What you should do: Scan the entries below and report only how many lines contain "Schichten".

Records for this task:
'''
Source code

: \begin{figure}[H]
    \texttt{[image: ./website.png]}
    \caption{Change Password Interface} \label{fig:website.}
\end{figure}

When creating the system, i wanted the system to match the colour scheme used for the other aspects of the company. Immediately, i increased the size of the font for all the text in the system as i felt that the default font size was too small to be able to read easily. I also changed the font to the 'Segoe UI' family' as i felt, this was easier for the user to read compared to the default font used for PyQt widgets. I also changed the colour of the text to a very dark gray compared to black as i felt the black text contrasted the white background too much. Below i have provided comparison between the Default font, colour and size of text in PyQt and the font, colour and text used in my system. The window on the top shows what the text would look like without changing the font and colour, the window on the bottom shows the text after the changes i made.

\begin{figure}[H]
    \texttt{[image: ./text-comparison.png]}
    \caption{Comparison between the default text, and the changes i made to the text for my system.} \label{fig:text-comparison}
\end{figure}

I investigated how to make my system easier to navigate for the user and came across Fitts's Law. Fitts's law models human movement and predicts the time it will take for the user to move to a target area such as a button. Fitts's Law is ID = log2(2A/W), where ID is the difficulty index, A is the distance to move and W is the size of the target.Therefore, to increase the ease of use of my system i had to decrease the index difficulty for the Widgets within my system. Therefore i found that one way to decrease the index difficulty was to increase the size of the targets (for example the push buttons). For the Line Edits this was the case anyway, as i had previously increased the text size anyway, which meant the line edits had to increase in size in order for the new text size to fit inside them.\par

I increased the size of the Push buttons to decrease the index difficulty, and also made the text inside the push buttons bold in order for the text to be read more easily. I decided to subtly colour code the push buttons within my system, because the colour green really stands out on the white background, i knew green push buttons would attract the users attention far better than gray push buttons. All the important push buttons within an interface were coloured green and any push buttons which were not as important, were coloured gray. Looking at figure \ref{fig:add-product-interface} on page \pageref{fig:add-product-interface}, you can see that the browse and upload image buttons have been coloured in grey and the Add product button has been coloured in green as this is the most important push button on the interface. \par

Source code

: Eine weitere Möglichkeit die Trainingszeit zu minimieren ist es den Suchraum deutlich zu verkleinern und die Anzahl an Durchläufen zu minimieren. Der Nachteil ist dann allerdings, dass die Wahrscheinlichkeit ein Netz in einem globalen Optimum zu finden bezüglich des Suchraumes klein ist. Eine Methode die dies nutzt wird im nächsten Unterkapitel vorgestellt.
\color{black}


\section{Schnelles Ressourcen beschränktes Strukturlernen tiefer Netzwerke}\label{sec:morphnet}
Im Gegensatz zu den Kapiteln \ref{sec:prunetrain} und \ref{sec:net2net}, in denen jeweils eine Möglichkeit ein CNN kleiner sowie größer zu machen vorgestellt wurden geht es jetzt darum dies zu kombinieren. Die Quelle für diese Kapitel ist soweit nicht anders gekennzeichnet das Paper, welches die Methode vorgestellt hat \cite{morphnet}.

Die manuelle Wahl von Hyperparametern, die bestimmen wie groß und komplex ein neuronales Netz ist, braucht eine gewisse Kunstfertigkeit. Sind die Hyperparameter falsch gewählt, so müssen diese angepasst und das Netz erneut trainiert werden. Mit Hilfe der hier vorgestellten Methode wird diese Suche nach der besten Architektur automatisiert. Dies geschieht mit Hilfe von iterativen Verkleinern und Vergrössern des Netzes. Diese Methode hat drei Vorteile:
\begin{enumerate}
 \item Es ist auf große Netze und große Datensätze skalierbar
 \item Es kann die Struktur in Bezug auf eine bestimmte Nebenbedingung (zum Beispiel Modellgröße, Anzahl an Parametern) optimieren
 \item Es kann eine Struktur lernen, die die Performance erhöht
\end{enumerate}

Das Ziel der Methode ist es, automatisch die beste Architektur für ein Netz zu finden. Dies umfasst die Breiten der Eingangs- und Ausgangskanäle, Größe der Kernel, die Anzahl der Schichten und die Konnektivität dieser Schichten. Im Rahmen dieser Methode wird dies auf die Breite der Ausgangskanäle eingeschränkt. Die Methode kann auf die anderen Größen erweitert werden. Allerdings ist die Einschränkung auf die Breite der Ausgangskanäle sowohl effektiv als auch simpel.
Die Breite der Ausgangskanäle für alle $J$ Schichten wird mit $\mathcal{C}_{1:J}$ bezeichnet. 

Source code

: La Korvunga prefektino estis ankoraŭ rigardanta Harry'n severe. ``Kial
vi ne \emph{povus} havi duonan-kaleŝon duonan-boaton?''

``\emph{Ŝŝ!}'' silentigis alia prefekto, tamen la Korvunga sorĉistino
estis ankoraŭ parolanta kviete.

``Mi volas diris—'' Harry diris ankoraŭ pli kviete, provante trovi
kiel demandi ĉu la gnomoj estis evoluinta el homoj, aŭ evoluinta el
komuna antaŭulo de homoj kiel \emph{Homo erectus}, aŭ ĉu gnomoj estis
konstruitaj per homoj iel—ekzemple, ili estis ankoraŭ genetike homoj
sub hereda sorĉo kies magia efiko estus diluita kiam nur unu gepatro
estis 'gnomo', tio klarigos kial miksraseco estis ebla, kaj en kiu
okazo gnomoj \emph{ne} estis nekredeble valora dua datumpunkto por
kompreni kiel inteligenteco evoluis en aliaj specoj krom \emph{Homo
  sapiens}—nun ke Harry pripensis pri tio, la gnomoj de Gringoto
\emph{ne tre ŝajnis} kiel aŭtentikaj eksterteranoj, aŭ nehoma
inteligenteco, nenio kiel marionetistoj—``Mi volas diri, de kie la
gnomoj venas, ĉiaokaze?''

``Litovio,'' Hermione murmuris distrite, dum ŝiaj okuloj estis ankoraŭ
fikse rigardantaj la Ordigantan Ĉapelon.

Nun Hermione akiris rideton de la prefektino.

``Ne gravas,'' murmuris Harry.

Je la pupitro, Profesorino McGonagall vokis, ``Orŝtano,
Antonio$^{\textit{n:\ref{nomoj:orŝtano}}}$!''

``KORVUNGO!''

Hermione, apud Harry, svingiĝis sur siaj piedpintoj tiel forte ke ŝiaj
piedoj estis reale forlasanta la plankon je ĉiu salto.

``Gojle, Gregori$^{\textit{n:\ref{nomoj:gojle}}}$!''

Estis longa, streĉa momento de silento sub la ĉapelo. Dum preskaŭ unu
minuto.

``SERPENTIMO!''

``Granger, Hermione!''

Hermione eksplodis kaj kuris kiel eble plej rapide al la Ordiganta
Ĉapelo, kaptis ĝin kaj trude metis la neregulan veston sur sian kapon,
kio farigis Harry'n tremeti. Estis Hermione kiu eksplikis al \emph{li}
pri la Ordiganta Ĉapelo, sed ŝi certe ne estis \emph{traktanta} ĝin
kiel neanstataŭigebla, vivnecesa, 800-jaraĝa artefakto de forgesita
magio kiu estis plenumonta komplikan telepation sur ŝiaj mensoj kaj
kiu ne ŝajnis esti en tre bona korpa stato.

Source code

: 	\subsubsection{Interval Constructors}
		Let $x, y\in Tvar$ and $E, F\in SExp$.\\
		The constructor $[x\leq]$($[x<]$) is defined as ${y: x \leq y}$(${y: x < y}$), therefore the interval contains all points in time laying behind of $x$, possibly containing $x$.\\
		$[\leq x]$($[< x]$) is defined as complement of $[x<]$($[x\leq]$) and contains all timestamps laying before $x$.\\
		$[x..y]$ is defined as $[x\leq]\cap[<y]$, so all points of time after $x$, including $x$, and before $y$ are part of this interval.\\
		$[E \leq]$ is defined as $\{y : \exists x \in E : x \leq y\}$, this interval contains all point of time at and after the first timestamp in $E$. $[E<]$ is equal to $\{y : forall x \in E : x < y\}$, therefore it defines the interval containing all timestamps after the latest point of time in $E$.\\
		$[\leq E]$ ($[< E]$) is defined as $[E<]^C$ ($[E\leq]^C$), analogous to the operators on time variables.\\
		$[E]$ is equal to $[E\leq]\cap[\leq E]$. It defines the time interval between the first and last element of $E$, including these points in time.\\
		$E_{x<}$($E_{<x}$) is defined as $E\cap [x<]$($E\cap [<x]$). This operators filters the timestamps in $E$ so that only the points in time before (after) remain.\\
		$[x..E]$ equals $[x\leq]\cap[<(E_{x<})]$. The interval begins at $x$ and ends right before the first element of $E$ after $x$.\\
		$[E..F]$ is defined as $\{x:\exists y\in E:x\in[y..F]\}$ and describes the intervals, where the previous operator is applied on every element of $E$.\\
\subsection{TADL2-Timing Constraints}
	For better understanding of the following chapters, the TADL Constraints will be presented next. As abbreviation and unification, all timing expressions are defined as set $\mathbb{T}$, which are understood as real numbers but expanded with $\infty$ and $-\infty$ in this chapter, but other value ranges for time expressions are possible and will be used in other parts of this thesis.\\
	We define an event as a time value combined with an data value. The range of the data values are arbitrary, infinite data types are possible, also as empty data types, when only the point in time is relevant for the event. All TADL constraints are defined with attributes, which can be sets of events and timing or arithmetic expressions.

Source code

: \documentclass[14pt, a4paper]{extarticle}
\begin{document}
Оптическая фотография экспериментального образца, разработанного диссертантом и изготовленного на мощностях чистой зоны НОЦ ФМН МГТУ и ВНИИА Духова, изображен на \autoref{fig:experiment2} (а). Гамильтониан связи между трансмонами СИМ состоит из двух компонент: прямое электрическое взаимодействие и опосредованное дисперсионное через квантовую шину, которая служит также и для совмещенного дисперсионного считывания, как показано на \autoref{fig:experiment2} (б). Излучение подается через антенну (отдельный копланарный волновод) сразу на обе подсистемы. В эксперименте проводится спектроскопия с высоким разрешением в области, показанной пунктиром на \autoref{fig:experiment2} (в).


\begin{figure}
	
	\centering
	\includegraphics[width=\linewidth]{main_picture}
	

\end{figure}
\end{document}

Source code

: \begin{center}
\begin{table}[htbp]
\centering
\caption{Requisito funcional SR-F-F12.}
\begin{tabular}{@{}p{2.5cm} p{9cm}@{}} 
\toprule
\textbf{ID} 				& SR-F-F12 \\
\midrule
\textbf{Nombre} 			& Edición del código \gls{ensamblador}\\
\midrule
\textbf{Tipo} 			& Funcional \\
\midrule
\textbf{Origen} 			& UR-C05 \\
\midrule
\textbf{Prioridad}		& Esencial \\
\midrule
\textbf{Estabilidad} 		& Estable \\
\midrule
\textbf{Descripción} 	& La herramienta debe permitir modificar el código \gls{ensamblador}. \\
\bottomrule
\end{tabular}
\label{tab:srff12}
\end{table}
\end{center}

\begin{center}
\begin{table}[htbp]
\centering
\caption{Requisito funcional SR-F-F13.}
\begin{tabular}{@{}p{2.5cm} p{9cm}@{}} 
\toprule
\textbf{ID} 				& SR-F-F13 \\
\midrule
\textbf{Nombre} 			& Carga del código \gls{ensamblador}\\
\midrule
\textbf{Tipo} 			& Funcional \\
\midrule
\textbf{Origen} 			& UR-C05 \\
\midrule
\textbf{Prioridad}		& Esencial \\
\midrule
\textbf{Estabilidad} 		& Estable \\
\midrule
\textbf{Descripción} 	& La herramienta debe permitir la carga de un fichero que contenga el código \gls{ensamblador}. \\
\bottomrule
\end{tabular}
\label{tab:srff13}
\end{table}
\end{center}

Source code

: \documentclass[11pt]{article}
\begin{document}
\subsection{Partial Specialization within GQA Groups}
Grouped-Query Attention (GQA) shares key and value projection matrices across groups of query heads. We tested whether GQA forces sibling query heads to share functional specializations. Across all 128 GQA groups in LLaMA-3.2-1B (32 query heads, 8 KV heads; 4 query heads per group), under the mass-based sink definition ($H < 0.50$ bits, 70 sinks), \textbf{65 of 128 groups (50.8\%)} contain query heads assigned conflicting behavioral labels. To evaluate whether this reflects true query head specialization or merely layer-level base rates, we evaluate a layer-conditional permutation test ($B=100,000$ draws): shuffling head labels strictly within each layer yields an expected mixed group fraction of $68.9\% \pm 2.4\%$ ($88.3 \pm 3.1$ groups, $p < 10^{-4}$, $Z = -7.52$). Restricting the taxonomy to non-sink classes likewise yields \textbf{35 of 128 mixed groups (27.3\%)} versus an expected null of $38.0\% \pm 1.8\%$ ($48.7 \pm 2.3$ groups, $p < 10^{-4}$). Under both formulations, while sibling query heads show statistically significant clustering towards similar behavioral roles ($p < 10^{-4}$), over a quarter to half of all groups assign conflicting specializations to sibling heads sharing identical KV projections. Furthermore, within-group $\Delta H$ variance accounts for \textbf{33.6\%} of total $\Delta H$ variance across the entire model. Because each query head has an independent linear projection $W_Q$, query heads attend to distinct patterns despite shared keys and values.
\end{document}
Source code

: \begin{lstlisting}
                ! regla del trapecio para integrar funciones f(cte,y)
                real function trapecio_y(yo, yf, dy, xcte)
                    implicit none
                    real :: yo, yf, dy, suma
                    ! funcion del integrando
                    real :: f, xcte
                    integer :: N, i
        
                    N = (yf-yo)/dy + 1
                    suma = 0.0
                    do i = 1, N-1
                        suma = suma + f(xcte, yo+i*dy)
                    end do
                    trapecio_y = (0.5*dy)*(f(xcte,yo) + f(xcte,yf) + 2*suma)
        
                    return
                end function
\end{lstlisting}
'''
Response below: 2